Lo Mai Gai 糯米雞 Steamed Glutinous Rice with Chicken - Josephine's Recipes 95


As a child, my favourite destination was always my great-grandmother's house. She would worry that I was hungry and take me to her flat downstairs, which was home to a renowned dim sum restaurant, every time I visited her. I remember she would always bring me a bowl of lo mai gai. However, she rarely ate anything herself and seemed to save her money just to watch me enjoy my meal. These are some of the treasured memories from my life. I miss her deeply.


This dish is one of my absolute childhood favorites. I hope you enjoy the taste and the process of making and eating it!

Ingredients

(A)

2 cups of glutinous rice (425g), soaked overnight.

Seasoning
2 tbsp vegetable oil
1 tbsp dark soy sauce
1 tbsp oyster sauce
1 tbsp sesame oil
1 tbsp sweet rice wine
1 cup hot water

(B)
1 Tesco skin-on chicken breast fillet (135g)
1 chicken wing, cut into small pieces (15g)
1/2 cup sliced mushrooms, soaked (25g)
1/2 cup dried shrimp and dried scallop, soaked (25g)
2 Chinese sausages, cut into small pieces
2-inch knob of ginger, sliced
2 spring onions, finely chopped
6 cloves of garlic, minced.

Marinad
1 tbsp sweet rice wine
1 tbsp light soy sauce
1 tbsp oyster sauce
1 tbsp sesame oil
1 tsp white pepper
1 tbsp corn flour

Method:
1) In a large bowl, combine (A) 2 cups of glutinous rice, washed and soaked overnight.

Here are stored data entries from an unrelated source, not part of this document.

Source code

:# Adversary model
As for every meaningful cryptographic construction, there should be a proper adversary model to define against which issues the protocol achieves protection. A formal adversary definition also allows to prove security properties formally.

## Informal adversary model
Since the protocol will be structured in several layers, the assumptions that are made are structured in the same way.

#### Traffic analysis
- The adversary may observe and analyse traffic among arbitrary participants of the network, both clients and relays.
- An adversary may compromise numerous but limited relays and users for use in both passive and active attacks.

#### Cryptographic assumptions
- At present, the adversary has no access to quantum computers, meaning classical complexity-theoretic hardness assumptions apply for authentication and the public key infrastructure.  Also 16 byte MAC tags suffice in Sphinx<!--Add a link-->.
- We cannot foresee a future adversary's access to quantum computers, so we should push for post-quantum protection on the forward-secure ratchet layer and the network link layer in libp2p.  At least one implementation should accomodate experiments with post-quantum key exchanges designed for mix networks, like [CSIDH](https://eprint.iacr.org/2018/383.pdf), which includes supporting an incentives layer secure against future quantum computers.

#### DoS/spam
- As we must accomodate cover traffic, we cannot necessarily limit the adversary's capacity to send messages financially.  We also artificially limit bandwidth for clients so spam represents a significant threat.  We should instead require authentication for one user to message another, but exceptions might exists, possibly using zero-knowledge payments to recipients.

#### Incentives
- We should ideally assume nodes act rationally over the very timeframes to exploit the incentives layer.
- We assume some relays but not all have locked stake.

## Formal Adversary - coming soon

2) Add the (B) chicken pieces, 1/2 cup sliced mushrooms, 1/2 cup dried shrimp and dried scallop, 2 Chinese sausages, and sliced ginger, and mix in all the marinade ingredients: 1 tbsp sweet rice wine, light soy sauce, oyster sauce, sesame oil, white pepper, and corn flour. Mix well and set aside to marinate overnight.

3) In a pan, heat 2 tablespoons of vegetable oil over medium-high heat. Add minced garlic and sauté until it turns golden brown.

4) Mix in 2 cups of soaked glutinous rice and stir-fry for a few minutes.

5) Season the mixture with 1 tablespoon of dark soy sauce, oyster sauce, and sesame oil, Along with sweet rice wine, then gradually add 1 cup of hot water. The amount of water needed may vary based on the type of glutinous rice used.

6) Cook for a few minutes to ensure everything is well combined and heated through. Remove from heat. Fill the pan or wok with boiling water.

7) Prepare 8 ceramic bowls, placing the filling in the bottom layer, then top with the cooked glutinous rice. Cover with a lid and steam for 20 minutes. (The cooking time may vary depending on the size and thickness of the chicken pieces.) Ensure that the water does not run dry, and monitor the water level while steaming.

Serve hot, garnished with spring onions.